#### [Provided material]
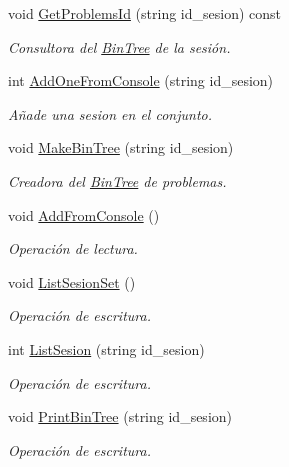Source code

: \begin{DoxyCompactItemize}
void \mbox{\hyperlink{class_sesion_set_a40ab167ffeda96c90a899c669b7c8a7c}{Get\+Problems\+Id}} (string id\+\_\+sesion) const
\begin{DoxyCompactList}\small\item\em Consultora del \mbox{\hyperlink{class_bin_tree}{Bin\+Tree}} de la sesión. \end{DoxyCompactList}\item 
int \mbox{\hyperlink{class_sesion_set_a74a8b110d55902c12d867e090c6092c2}{Add\+One\+From\+Console}} (string id\+\_\+sesion)
\begin{DoxyCompactList}\small\item\em Añade una sesion en el conjunto. \end{DoxyCompactList}\item 
void \mbox{\hyperlink{class_sesion_set_af1acf5c32c501d5fa3e6a282ec3c176e}{Make\+Bin\+Tree}} (string id\+\_\+sesion)
\begin{DoxyCompactList}\small\item\em Creadora del \mbox{\hyperlink{class_bin_tree}{Bin\+Tree}} de problemas. \end{DoxyCompactList}\item 
void \mbox{\hyperlink{class_sesion_set_a683506f0dc85b15392e77ebe4e6cc266}{Add\+From\+Console}} ()
\begin{DoxyCompactList}\small\item\em Operación de lectura. \end{DoxyCompactList}\item 
void \mbox{\hyperlink{class_sesion_set_a33e38d89cd960e91aa593ca99fdbee3d}{List\+Sesion\+Set}} ()
\begin{DoxyCompactList}\small\item\em Operación de escritura. \end{DoxyCompactList}\item 
int \mbox{\hyperlink{class_sesion_set_a5edd3e0c7231ffd474be2f350f116fcb}{List\+Sesion}} (string id\+\_\+sesion)
\begin{DoxyCompactList}\small\item\em Operación de escritura. \end{DoxyCompactList}\item 
void \mbox{\hyperlink{class_sesion_set_a61757f0827ae258cc37fcd3574e20b70}{Print\+Bin\+Tree}} (string id\+\_\+sesion)
\begin{DoxyCompactList}\small\item\em Operación de escritura. \end{DoxyCompactList}\end{DoxyCompactItemize}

#### [What you will do]
Leave the pictures out and output exactly the lines above, from the start of the listing through the line with "Añade una sesion".

#### [Answer for the task]
Source code

: \begin{DoxyCompactItemize}
void \mbox{\hyperlink{class_sesion_set_a40ab167ffeda96c90a899c669b7c8a7c}{Get\+Problems\+Id}} (string id\+\_\+sesion) const
\begin{DoxyCompactList}\small\item\em Consultora del \mbox{\hyperlink{class_bin_tree}{Bin\+Tree}} de la sesión. \end{DoxyCompactList}\item 
int \mbox{\hyperlink{class_sesion_set_a74a8b110d55902c12d867e090c6092c2}{Add\+One\+From\+Console}} (string id\+\_\+sesion)
\begin{DoxyCompactList}\small\item\em Añade una sesion en el conjunto. \end{DoxyCompactList}\item 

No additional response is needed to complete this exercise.